The liquidity shortfall comes after many fluctuations in liquidity in the past one year. The RBI addressed this deficit by way of policy actions which included a 50 basis point cut in the CRR to 4% from 4.5% in December which injected around Rs. 1.16 lakh crore but this is not enough to offset the cash withdrawals and interventions. This CRR requirement came into implementation in two tranches of equal basis points, one from 14th December and 28th December.
Despites the liquidity shortfalls, RBI utilized variable repo rate (VRR) auctions to stabilize borrowing costs close to policy repo rate. During the month of December, average call rate has been around 6.55% which happens to be just 5 basis points above the repo rate. On the other hand, experts have stated managing call rates through VRR auctions is only a temporary solution in handling liquidity in the economy.
While commenting on the liquidity issue, Siddhartha Sanyal, chief economist at Bandhan Bank, stated that for the situation to improve, government spending should increase significantly in Q4. Further, the CRR requirement rate cut would also impact liquidity in a positive manner. In the near term it would be important to meticulously eye the trends in USD-INR and the near possibility of RBI intervention in the foreign exchange market which is possible in upcoming weeks/months.

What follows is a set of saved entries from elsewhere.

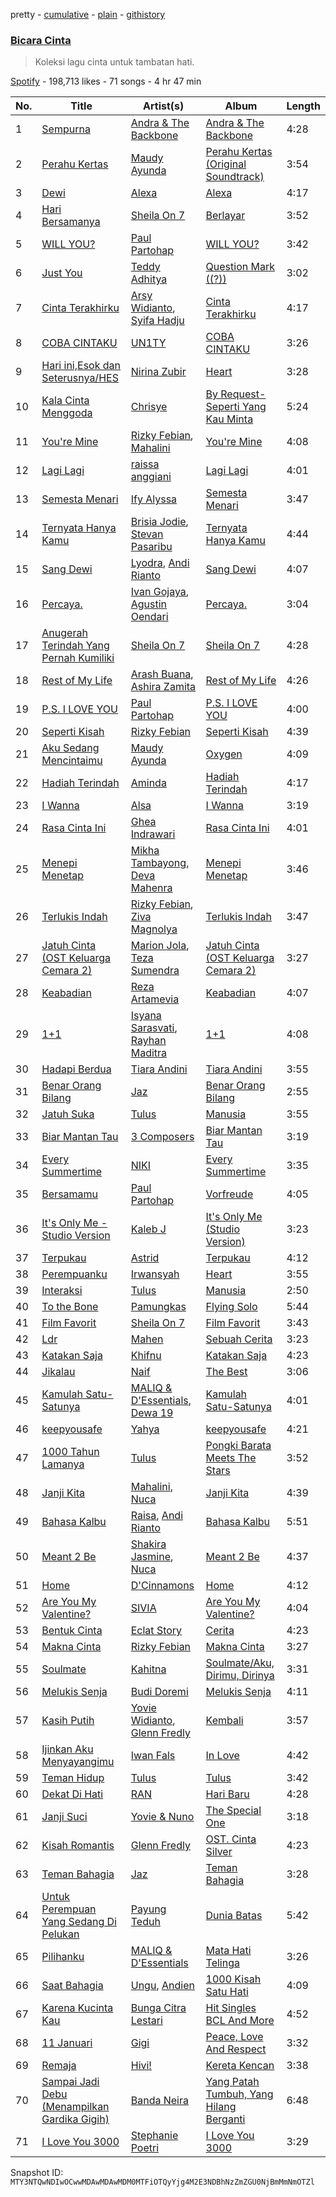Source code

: pretty - [cumulative](/playlists/cumulative/37i9dQZF1DXcaNzm5VjkMg.md) - [plain](/playlists/plain/37i9dQZF1DXcaNzm5VjkMg) - [githistory](https://github.githistory.xyz/mackorone/spotify-playlist-archive/blob/main/playlists/plain/37i9dQZF1DXcaNzm5VjkMg)

### [Bicara Cinta](https://open.spotify.com/playlist/37i9dQZF1DXcaNzm5VjkMg)

> Koleksi lagu cinta untuk tambatan hati.

[Spotify](https://open.spotify.com/user/spotify) - 198,713 likes - 71 songs - 4 hr 47 min

| No. | Title | Artist(s) | Album | Length |
|---|---|---|---|---|
| 1 | [Sempurna](https://open.spotify.com/track/2UgCs0i0rNHUH2jKE5NZHE) | [Andra & The Backbone](https://open.spotify.com/artist/4ucwey7FxkHXkLK7jSfevU) | [Andra & The Backbone](https://open.spotify.com/album/2puZQ79KT5q5RPae7khveD) | 4:28 |
| 2 | [Perahu Kertas](https://open.spotify.com/track/0eFl0s1v88DTqsXFJWFTmO) | [Maudy Ayunda](https://open.spotify.com/artist/17Wt0hzZb6fAEVfIHffQFB) | [Perahu Kertas \(Original Soundtrack\)](https://open.spotify.com/album/7KKKg80jCzCksVtgRc88r6) | 3:54 |
| 3 | [Dewi](https://open.spotify.com/track/3dPqT7eqD97dsN6kFUixk0) | [Alexa](https://open.spotify.com/artist/4uuAKtwipCmH2ZmVkUce0W) | [Alexa](https://open.spotify.com/album/570sRCpoqrYLlOmKVC8yog) | 4:17 |
| 4 | [Hari Bersamanya](https://open.spotify.com/track/1nfOP7xNHeFSPOlziXswJc) | [Sheila On 7](https://open.spotify.com/artist/6q87vizIEdEN4NvlR6mjfT) | [Berlayar](https://open.spotify.com/album/2yDNCNEbfaE2GnCSkY7yba) | 3:52 |
| 5 | [WILL YOU?](https://open.spotify.com/track/5VsvYVSiMIAhZ2O42qBxnS) | [Paul Partohap](https://open.spotify.com/artist/7JUNqSO2J7JcC76ShZ9DI9) | [WILL YOU?](https://open.spotify.com/album/16e8wwkPqs52FwNEyD0wV5) | 3:42 |
| 6 | [Just You](https://open.spotify.com/track/6L68DyIsn6SqEN9rStOXb9) | [Teddy Adhitya](https://open.spotify.com/artist/7dOswEYzOtTMECumrZ3NHY) | [Question Mark \(\(?\)\)](https://open.spotify.com/album/6VBu0XUEgmljCOxqJPbzWx) | 3:02 |
| 7 | [Cinta Terakhirku](https://open.spotify.com/track/5bLIFHq7N4yqz8LX3wwD4E) | [Arsy Widianto](https://open.spotify.com/artist/7j5PGC0BF48rRtcmgbVvOT), [Syifa Hadju](https://open.spotify.com/artist/0xchyM3xA3eEnjNUU2BZby) | [Cinta Terakhirku](https://open.spotify.com/album/4clmaWZDHoHzqw70ZhcW7W) | 4:17 |
| 8 | [COBA CINTAKU](https://open.spotify.com/track/4lehCx6bf5uarWHvhw9XGx) | [UN1TY](https://open.spotify.com/artist/6W2D6VJjmJwdtzoYZIhmSK) | [COBA CINTAKU](https://open.spotify.com/album/2ydSDu6C3zj9jT9ukPmxhp) | 3:26 |
| 9 | [Hari ini,Esok dan Seterusnya/HES](https://open.spotify.com/track/18BpGOOxfFPKrjbdG9HlPT) | [Nirina Zubir](https://open.spotify.com/artist/5dN7FWc0YwXTR24XAg2hZ3) | [Heart](https://open.spotify.com/album/0OyN4NEEkqb2E5iiXxvJv9) | 3:28 |
| 10 | [Kala Cinta Menggoda](https://open.spotify.com/track/1NmxBjg8ybFwQkiKVnRxws) | [Chrisye](https://open.spotify.com/artist/2NteKKMj3takKR3ABTd279) | [By Request\-Seperti Yang Kau Minta](https://open.spotify.com/album/1n3e2JeVY2SUPD6LIYV16S) | 5:24 |
| 11 | [You're Mine](https://open.spotify.com/track/6tl50DD3CKqCIClxLeUDO0) | [Rizky Febian](https://open.spotify.com/artist/28DdkLhrzQNizZ0ExQpyku), [Mahalini](https://open.spotify.com/artist/3wOsYKZM0zcKNasi3I7fP4) | [You're Mine](https://open.spotify.com/album/08mtNNpSh6R98NYDxlrWm8) | 4:08 |
| 12 | [Lagi Lagi](https://open.spotify.com/track/2kN0Lv2Bk0n1KuP9drjWxf) | [raissa anggiani](https://open.spotify.com/artist/11k3Y6uyixbyGfgPl8qZTZ) | [Lagi Lagi](https://open.spotify.com/album/1nj3yCHh1mXPJMTjrQ6ikN) | 4:01 |
| 13 | [Semesta Menari](https://open.spotify.com/track/1qAqQYo0FVzDfRwbNoO7tt) | [Ify Alyssa](https://open.spotify.com/artist/2Up8d4glQCL5t90Fq9aGp4) | [Semesta Menari](https://open.spotify.com/album/7JzheS1s0aPP88hlEY4gLh) | 3:47 |
| 14 | [Ternyata Hanya Kamu](https://open.spotify.com/track/1Cm9rVxlCWgGqB3Y3kmJCh) | [Brisia Jodie](https://open.spotify.com/artist/0GxxkBLH2uLa4b3URWudGb), [Stevan Pasaribu](https://open.spotify.com/artist/4sbcrENSiVe3Yn9ftToC4b) | [Ternyata Hanya Kamu](https://open.spotify.com/album/1H0CPGh2BWcQMJ2t8tbOgV) | 4:44 |
| 15 | [Sang Dewi](https://open.spotify.com/track/5fDCy4Hse30ZsjaTUGKVh5) | [Lyodra](https://open.spotify.com/artist/6Sv2jkzH9sWQjwghW5ArMG), [Andi Rianto](https://open.spotify.com/artist/4yRVdMqPrguKBFwZYpmke0) | [Sang Dewi](https://open.spotify.com/album/5JO7f6aqA0Tw1vfZuwLr0I) | 4:07 |
| 16 | [Percaya.](https://open.spotify.com/track/0lTMtrca6Bx8PS1UgldD1r) | [Ivan Gojaya](https://open.spotify.com/artist/7FCcRddXD2jm7nTIEX5S4W), [Agustin Oendari](https://open.spotify.com/artist/1AoG8XhI0jjfx4buab3qqI) | [Percaya.](https://open.spotify.com/album/2Q2TaokFQqWAyCTcp25t4z) | 3:04 |
| 17 | [Anugerah Terindah Yang Pernah Kumiliki](https://open.spotify.com/track/41OCQS2Mul3MluLUUsfadr) | [Sheila On 7](https://open.spotify.com/artist/6q87vizIEdEN4NvlR6mjfT) | [Sheila On 7](https://open.spotify.com/album/1hrJXgaVEGovpLl9dFdqz7) | 4:28 |
| 18 | [Rest of My Life](https://open.spotify.com/track/299xFG2FLCNNM6JVBTB2s7) | [Arash Buana](https://open.spotify.com/artist/3OFUmiZcD0AWtjOYFJVpwM), [Ashira Zamita](https://open.spotify.com/artist/7u6zt5ZVx1yiUWbCzCyD2l) | [Rest of My Life](https://open.spotify.com/album/1C0qOGb1Yo9r57b150NAXT) | 4:26 |
| 19 | [P.S\. I LOVE YOU](https://open.spotify.com/track/1w3azB0VuRFp79AduIwrIy) | [Paul Partohap](https://open.spotify.com/artist/7JUNqSO2J7JcC76ShZ9DI9) | [P.S\. I LOVE YOU](https://open.spotify.com/album/3AIGFmb0M86SOig1ghbxvq) | 4:00 |
| 20 | [Seperti Kisah](https://open.spotify.com/track/6m1HyCmA5jt4Uy0mrS757Y) | [Rizky Febian](https://open.spotify.com/artist/28DdkLhrzQNizZ0ExQpyku) | [Seperti Kisah](https://open.spotify.com/album/4UMZ39OkM8UHTaz6r2kNtg) | 4:39 |
| 21 | [Aku Sedang Mencintaimu](https://open.spotify.com/track/7k5OoqMYnHmQZuSbVn02JU) | [Maudy Ayunda](https://open.spotify.com/artist/17Wt0hzZb6fAEVfIHffQFB) | [Oxygen](https://open.spotify.com/album/79OlXi99SqRKLTrZXedCfq) | 4:09 |
| 22 | [Hadiah Terindah](https://open.spotify.com/track/7AlmGGpj0EjILrJaPq0YSn) | [Aminda](https://open.spotify.com/artist/43wimUBzWxzNqiebyt1sG4) | [Hadiah Terindah](https://open.spotify.com/album/1WdwYnhvnnVN4q7XZscRAu) | 4:17 |
| 23 | [I Wanna](https://open.spotify.com/track/40LxkGy1Ubg4GDRM9ThWfX) | [Alsa](https://open.spotify.com/artist/79ZuAKAPvlGaPMRXR8KwPU) | [I Wanna](https://open.spotify.com/album/05t8DqAXfJm99F4H7PzO65) | 3:19 |
| 24 | [Rasa Cinta Ini](https://open.spotify.com/track/14MjoIPXq5fzD842t0JoW7) | [Ghea Indrawari](https://open.spotify.com/artist/3qL7BzwJOXq3EzAio36aLX) | [Rasa Cinta Ini](https://open.spotify.com/album/61WF65JIOXqQiYelyDttH6) | 4:01 |
| 25 | [Menepi Menetap](https://open.spotify.com/track/2hGIQ9tovrpsJzEBR2QQwE) | [Mikha Tambayong](https://open.spotify.com/artist/39Q7seDI6P5tEMTTeHOyGG), [Deva Mahenra](https://open.spotify.com/artist/2R4MIJ7l2ZMXxhvXqzcC9J) | [Menepi Menetap](https://open.spotify.com/album/3zNCT8AVDWtkcmgbNxVhW3) | 3:46 |
| 26 | [Terlukis Indah](https://open.spotify.com/track/5S8TtEVuFPY9XEjg2hNWHa) | [Rizky Febian](https://open.spotify.com/artist/28DdkLhrzQNizZ0ExQpyku), [Ziva Magnolya](https://open.spotify.com/artist/2wZWkw5jo8P4NVonVanxYd) | [Terlukis Indah](https://open.spotify.com/album/5Qk3VFJJ4CKS3zcBNp2YRs) | 3:47 |
| 27 | [Jatuh Cinta \(OST Keluarga Cemara 2\)](https://open.spotify.com/track/1bqkmiujAzPU2YOvCB3Mxj) | [Marion Jola](https://open.spotify.com/artist/5Bh3L78YDNSWljRR1JO5C5), [Teza Sumendra](https://open.spotify.com/artist/2fS9sWFJcWN8wVhYbCfdC7) | [Jatuh Cinta \(OST Keluarga Cemara 2\)](https://open.spotify.com/album/2ZCF3Bul4PckNko2bqSfRO) | 3:27 |
| 28 | [Keabadian](https://open.spotify.com/track/4fYaJrhUh3ca4SXcgmOtmn) | [Reza Artamevia](https://open.spotify.com/artist/6ZKqWNmLTzV5kMwIh3VeVF) | [Keabadian](https://open.spotify.com/album/0X3OW0qjBDc3I9I52w6cym) | 4:07 |
| 29 | [1+1](https://open.spotify.com/track/5faImH2zpFQUn30yWNsbi1) | [Isyana Sarasvati](https://open.spotify.com/artist/05CRzFTp7TouOXPuH6Tapu), [Rayhan Maditra](https://open.spotify.com/artist/2HYwIpyNXvSyC71IigLtgm) | [1+1](https://open.spotify.com/album/5JSl6xmvvbkANHFAoopYAG) | 4:08 |
| 30 | [Hadapi Berdua](https://open.spotify.com/track/0KdabnQtfZVBGqXX3eMEz3) | [Tiara Andini](https://open.spotify.com/artist/0kPb52ySN2k9P6wEZPTUzm) | [Tiara Andini](https://open.spotify.com/album/0jxUY7K5FdwJNl3SmnOZOl) | 3:55 |
| 31 | [Benar Orang Bilang](https://open.spotify.com/track/6vHOfjfzvqg5D4HrBe16iT) | [Jaz](https://open.spotify.com/artist/78ED3zmePoZzEzeBUg0evm) | [Benar Orang Bilang](https://open.spotify.com/album/2M1qUZ2YHHYgthMON0g7al) | 2:55 |
| 32 | [Jatuh Suka](https://open.spotify.com/track/6PqWdGIYq5xdLaa4zCZfRp) | [Tulus](https://open.spotify.com/artist/2iDVt6mFbtbDEZG5ax0dTi) | [Manusia](https://open.spotify.com/album/3R4IAF9ApqYeUQrv1ddyoR) | 3:55 |
| 33 | [Biar Mantan Tau](https://open.spotify.com/track/6E6OhmmXOkklCcbqq7XF88) | [3 Composers](https://open.spotify.com/artist/145zDAbvELoocgZ4bZrSXe) | [Biar Mantan Tau](https://open.spotify.com/album/4MX7M5najq0wZTRjcYe4aX) | 3:19 |
| 34 | [Every Summertime](https://open.spotify.com/track/68HocO7fx9z0MgDU0ZPHro) | [NIKI](https://open.spotify.com/artist/2kxP07DLgs4xlWz8YHlvfh) | [Every Summertime](https://open.spotify.com/album/2HPj0XZe9WduSsyKTQqgVa) | 3:35 |
| 35 | [Bersamamu](https://open.spotify.com/track/1FVZrAZ6kLrgnaRB9pzYMD) | [Paul Partohap](https://open.spotify.com/artist/7JUNqSO2J7JcC76ShZ9DI9) | [Vorfreude](https://open.spotify.com/album/754tHb1pF9v02tc8MQZRzU) | 4:05 |
| 36 | [It's Only Me \- Studio Version](https://open.spotify.com/track/2CoxJRIhTKvHyFIq9FcDO5) | [Kaleb J](https://open.spotify.com/artist/3sMsWkApnc6yPyMUsNHQlb) | [It's Only Me \(Studio Version\)](https://open.spotify.com/album/2BQkplVABAVVOzvZzRkBQ4) | 3:23 |
| 37 | [Terpukau](https://open.spotify.com/track/0irPA8LmsoQYkqE5I7v3aj) | [Astrid](https://open.spotify.com/artist/6GxmlugWFw4hmhUQ5uP93l) | [Terpukau](https://open.spotify.com/album/0SZMfhZNtHxdF7pYH1sirr) | 4:12 |
| 38 | [Perempuanku](https://open.spotify.com/track/7LPM7izo6bPUrvnI9EJ4em) | [Irwansyah](https://open.spotify.com/artist/6OZRp5SJfh9kZts1SyIMOa) | [Heart](https://open.spotify.com/album/0OyN4NEEkqb2E5iiXxvJv9) | 3:55 |
| 39 | [Interaksi](https://open.spotify.com/track/32Pdf9eyXDEMoClEJW6yYP) | [Tulus](https://open.spotify.com/artist/2iDVt6mFbtbDEZG5ax0dTi) | [Manusia](https://open.spotify.com/album/3R4IAF9ApqYeUQrv1ddyoR) | 2:50 |
| 40 | [To the Bone](https://open.spotify.com/track/3pCt2wRdBDa2kCisIdHWgF) | [Pamungkas](https://open.spotify.com/artist/7d86ERlvO5UG44j7Va0Y0C) | [Flying Solo](https://open.spotify.com/album/3QUGmEDo4oijL93sKzlsR4) | 5:44 |
| 41 | [Film Favorit](https://open.spotify.com/track/2BCYKFDWnZi9PMkZiemQh1) | [Sheila On 7](https://open.spotify.com/artist/6q87vizIEdEN4NvlR6mjfT) | [Film Favorit](https://open.spotify.com/album/2nXulMdqeETddh6KThsEjI) | 3:43 |
| 42 | [Ldr](https://open.spotify.com/track/5VW8Srfc9zInoLTXq8bXUK) | [Mahen](https://open.spotify.com/artist/5Ag6luL11YrL1Znq0xsVuh) | [Sebuah Cerita](https://open.spotify.com/album/2s1MfOgZZetupfPMptd49j) | 3:23 |
| 43 | [Katakan Saja](https://open.spotify.com/track/012WiZSgTedjCImYNyA1bF) | [Khifnu](https://open.spotify.com/artist/7eKNo6fozgNsKThGC40ol7) | [Katakan Saja](https://open.spotify.com/album/5bCGmjVjL7LfS6el6O0Nwp) | 4:23 |
| 44 | [Jikalau](https://open.spotify.com/track/4fBFN8NLLIbvw6JzaiD2hp) | [Naif](https://open.spotify.com/artist/57A85GCAJn0reNAez6Hswt) | [The Best](https://open.spotify.com/album/2kFxReqreHFoL6kvgXUAGE) | 3:06 |
| 45 | [Kamulah Satu\-Satunya](https://open.spotify.com/track/7qd2gICEYvgNJvYFWmDzA1) | [MALIQ & D'Essentials](https://open.spotify.com/artist/18PmEN8ZiHBQlDpxrgR2xs), [Dewa 19](https://open.spotify.com/artist/48bKH1ugFBhERC1rdojP9d) | [Kamulah Satu\-Satunya](https://open.spotify.com/album/5yG5winkGz0uJNUofbpaiH) | 4:01 |
| 46 | [keepyousafe](https://open.spotify.com/track/3Sbova9DAY3pc9GTAACT4b) | [Yahya](https://open.spotify.com/artist/2x49HGCVPqbRxecj0PZq2R) | [keepyousafe](https://open.spotify.com/album/1ay9XEArx0arC0VBJ5hUn9) | 4:21 |
| 47 | [1000 Tahun Lamanya](https://open.spotify.com/track/2x9UGhofPBZdeam4uZCUID) | [Tulus](https://open.spotify.com/artist/2iDVt6mFbtbDEZG5ax0dTi) | [Pongki Barata Meets The Stars](https://open.spotify.com/album/38D2z2TJ00G6qViXbvslpy) | 3:52 |
| 48 | [Janji Kita](https://open.spotify.com/track/0GDxF5uQIqaKhc7qTDlqXZ) | [Mahalini](https://open.spotify.com/artist/3wOsYKZM0zcKNasi3I7fP4), [Nuca](https://open.spotify.com/artist/5x3nSujruZLuB6xBicI6Ai) | [Janji Kita](https://open.spotify.com/album/2XQoSX8gA4iBkgbF0GHkuD) | 4:39 |
| 49 | [Bahasa Kalbu](https://open.spotify.com/track/7c98gah3Qah9o76kgkzfrV) | [Raisa](https://open.spotify.com/artist/5OZXWMwDhlYBRvoOfcX0sk), [Andi Rianto](https://open.spotify.com/artist/4yRVdMqPrguKBFwZYpmke0) | [Bahasa Kalbu](https://open.spotify.com/album/4rwf3B24qEi1QgQLz9R1nh) | 5:51 |
| 50 | [Meant 2 Be](https://open.spotify.com/track/35xF6iKiyjohKJgg7dntw4) | [Shakira Jasmine](https://open.spotify.com/artist/18nKUAfNnowoqfqDhwI3X3), [Nuca](https://open.spotify.com/artist/5x3nSujruZLuB6xBicI6Ai) | [Meant 2 Be](https://open.spotify.com/album/0KORzAxKyh3MKupM2ArZtd) | 4:37 |
| 51 | [Home](https://open.spotify.com/track/1P9QCD6hXnJeu4y4psiqVS) | [D'Cinnamons](https://open.spotify.com/artist/7mW0FqPhqBN7ixFImDMEYA) | [Home](https://open.spotify.com/album/4SaQ2MRmyFhNJMMzvRjIdu) | 4:12 |
| 52 | [Are You My Valentine?](https://open.spotify.com/track/6Z3vBLF6uUfjUCNmgPcuwr) | [SIVIA](https://open.spotify.com/artist/21PaJ7FN5NCb7BNVA3KTuy) | [Are You My Valentine?](https://open.spotify.com/album/6hnIKTqfvJ2mkmemiaiDnF) | 4:04 |
| 53 | [Bentuk Cinta](https://open.spotify.com/track/4J12uL4aNKzRco173fPyYQ) | [Eclat Story](https://open.spotify.com/artist/77hI181qpBHYyQItXWNwom) | [Cerita](https://open.spotify.com/album/4vaUET4fqubUUtx1TuOfjF) | 4:23 |
| 54 | [Makna Cinta](https://open.spotify.com/track/3yDaw1mQrhDSAOCZTF01KD) | [Rizky Febian](https://open.spotify.com/artist/28DdkLhrzQNizZ0ExQpyku) | [Makna Cinta](https://open.spotify.com/album/0jLmF8JGlWOHgs7zLUR6Cg) | 3:27 |
| 55 | [Soulmate](https://open.spotify.com/track/2y3qRsc49ZmSatwK1SVLFi) | [Kahitna](https://open.spotify.com/artist/2WhoMc7XqIzVXWbQqSoqe7) | [Soulmate/Aku, Dirimu, Dirinya](https://open.spotify.com/album/3aJZNOA9p0PWDxmtNyIqXJ) | 3:31 |
| 56 | [Melukis Senja](https://open.spotify.com/track/0ZEYRVISCaqz5yamWZWzaA) | [Budi Doremi](https://open.spotify.com/artist/6Ifk2cbxyVzT41jLexYCas) | [Melukis Senja](https://open.spotify.com/album/0jLBLt7jIjOz5n3jDiL2zn) | 4:11 |
| 57 | [Kasih Putih](https://open.spotify.com/track/3Qiv7UhkqYeBExD6gZ1m3k) | [Yovie Widianto](https://open.spotify.com/artist/7Ln5yumFjHCkeZ8bAzHUcp), [Glenn Fredly](https://open.spotify.com/artist/4rUYk0fV0Z4pOtwVbEAyK9) | [Kembali](https://open.spotify.com/album/7c9NuorRkB2t9ioSaRucBx) | 3:57 |
| 58 | [Ijinkan Aku Menyayangimu](https://open.spotify.com/track/108AjsNJYPMrZWecK7xNkF) | [Iwan Fals](https://open.spotify.com/artist/7LkkXDrBNVODZKIJlWGwbX) | [In Love](https://open.spotify.com/album/0jBvMGOZkpYyBQHz6y246o) | 4:42 |
| 59 | [Teman Hidup](https://open.spotify.com/track/1U1qumuS2O5Qttw8G7UXOZ) | [Tulus](https://open.spotify.com/artist/2iDVt6mFbtbDEZG5ax0dTi) | [Tulus](https://open.spotify.com/album/2dnIPDYfh7enZ6JqI9COsk) | 3:42 |
| 60 | [Dekat Di Hati](https://open.spotify.com/track/0owU9W5gPsJEcwAmMjzomy) | [RAN](https://open.spotify.com/artist/5DSVjHy2YWufmRUHBM3PLX) | [Hari Baru](https://open.spotify.com/album/7xnqhnEdGGRmEQ6oGDudkr) | 4:28 |
| 61 | [Janji Suci](https://open.spotify.com/track/6eekwSXpB57v26oEzcAhcf) | [Yovie & Nuno](https://open.spotify.com/artist/3DHOtJqv0Bw65ENlK4FiSF) | [The Special One](https://open.spotify.com/album/7aSV0bzRGqWW3bETcc6oSp) | 3:18 |
| 62 | [Kisah Romantis](https://open.spotify.com/track/37Esp6rBYhZa8pxJs5xzIV) | [Glenn Fredly](https://open.spotify.com/artist/4rUYk0fV0Z4pOtwVbEAyK9) | [OST\. Cinta Silver](https://open.spotify.com/album/5qPDSS9JkOf6As1DqdhKpF) | 4:23 |
| 63 | [Teman Bahagia](https://open.spotify.com/track/0KeK6xqEcTT1VWhHf5iw2d) | [Jaz](https://open.spotify.com/artist/78ED3zmePoZzEzeBUg0evm) | [Teman Bahagia](https://open.spotify.com/album/4BqJFRg9Id95pDcb8ml84b) | 3:28 |
| 64 | [Untuk Perempuan Yang Sedang Di Pelukan](https://open.spotify.com/track/0urpBLpcm6DOGzs86rcKd8) | [Payung Teduh](https://open.spotify.com/artist/2Ooa3TrmlskyBftzenv6xQ) | [Dunia Batas](https://open.spotify.com/album/26FxxaKDiIGxEm549dRtaZ) | 5:42 |
| 65 | [Pilihanku](https://open.spotify.com/track/3puYuuZ7lmlTjIgXBOT01k) | [MALIQ & D'Essentials](https://open.spotify.com/artist/18PmEN8ZiHBQlDpxrgR2xs) | [Mata Hati Telinga](https://open.spotify.com/album/1DynZXJq0QLlWT4LYLBDxC) | 3:26 |
| 66 | [Saat Bahagia](https://open.spotify.com/track/11HoyxwXVwWq6lj2Rv37CH) | [Ungu](https://open.spotify.com/artist/4HHdjvdn30koo54zQ6QeF5), [Andien](https://open.spotify.com/artist/75FhU39jo2xmyiObiDGXAo) | [1000 Kisah Satu Hati](https://open.spotify.com/album/7b0PfthjmXQJ0rRX3mYQrA) | 4:09 |
| 67 | [Karena Kucinta Kau](https://open.spotify.com/track/3OO0GMQomNOnhFli960HDz) | [Bunga Citra Lestari](https://open.spotify.com/artist/30qVSJGhPhrZLKG0H9DMA9) | [Hit Singles BCL And More](https://open.spotify.com/album/14gSWi2SS7idDqRhGYuv3j) | 4:52 |
| 68 | [11 Januari](https://open.spotify.com/track/2Ev8mNT9YHaUIELEKKf4ld) | [Gigi](https://open.spotify.com/artist/2Gp3RWqEXPEV38Oqv5ZiNf) | [Peace, Love And Respect](https://open.spotify.com/album/7DbA8XMgdsnigdg5cfFD1I) | 3:32 |
| 69 | [Remaja](https://open.spotify.com/track/3O9OibrJm0vSYxZjz3Pooe) | [Hivi!](https://open.spotify.com/artist/4ubEZ6sMsrrbQChueyouCC) | [Kereta Kencan](https://open.spotify.com/album/4X40KZmA4LE4beNaNrQuNw) | 3:38 |
| 70 | [Sampai Jadi Debu \(Menampilkan Gardika Gigih\)](https://open.spotify.com/track/0ROj512WvJ1eqeELd7MEdJ) | [Banda Neira](https://open.spotify.com/artist/3f49JTIdjQTVVx2Y6ifVLc) | [Yang Patah Tumbuh, Yang Hilang Berganti](https://open.spotify.com/album/1e1NmOduCFHp1z29cSzyMa) | 6:48 |
| 71 | [I Love You 3000](https://open.spotify.com/track/3znQ9i61vfe2E7URHlOiyc) | [Stephanie Poetri](https://open.spotify.com/artist/0HS00NN7MAfF59aJnfcxSO) | [I Love You 3000](https://open.spotify.com/album/0vaFqzSwOjHv4QhK6BizL5) | 3:29 |

Snapshot ID: `MTY3NTQwNDIwOCwwMDAwMDAwMDM0MTFiOTQyYjg4M2E3NDBhNzZmZGU0NjBmMmNmOTZl`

Coming to the journey of rupee so far this year, rupee’s trajectory has been weakening from the past few months, with rupee slipping below record lows at numerous occasions. Furthermore, India’s foreign exchange reserves have depleted by almost USD 60 million by 20th December, 2024 which shows RBI continuous intervention in the foreign exchange market.
Additionally, to counter persistent liquidity crunch in the banking system, RBI has already hinted on further rate cuts in the first half of 2025. Market experts have stated that liquidity deficit can affect the credit flow which limits the impact of any further rate reductions. Another tool the RBI could employ to ease the liquidity is the Open Market Operations (OMO). RBI could do this by announcing the open market bond purchases which would further induce liquidity directly into the economy by way of government bond issuance. Looking ahead, market participants expect spending to expand by about ₹1 billion from January to March 2025. This increase in demand will be driven by other sources, inflation and other monetary factors are involved and thus the demand for funds may increase, whereby the liquidity of the system becomes tight again.
In conclusion, the deficit in the Indian banking system by December 2024 is a significant development, which means that sustainable measures are needed to ensure liquidity in the coming months, though RBI has already taken steps to address the issue, including reducing CRR and variable rate repo auctions. The idea is to stabilize the monetary environment by implementing innovative measures such as market bond purchases and further reductions in CRR necessary as the monetary system faces ongoing pressures from financial flows, currency circulation and foreign currency intervention, therefore to ensure access to funds appropriate, it will be critical to the successful delivery of monetary policy and overall financial health.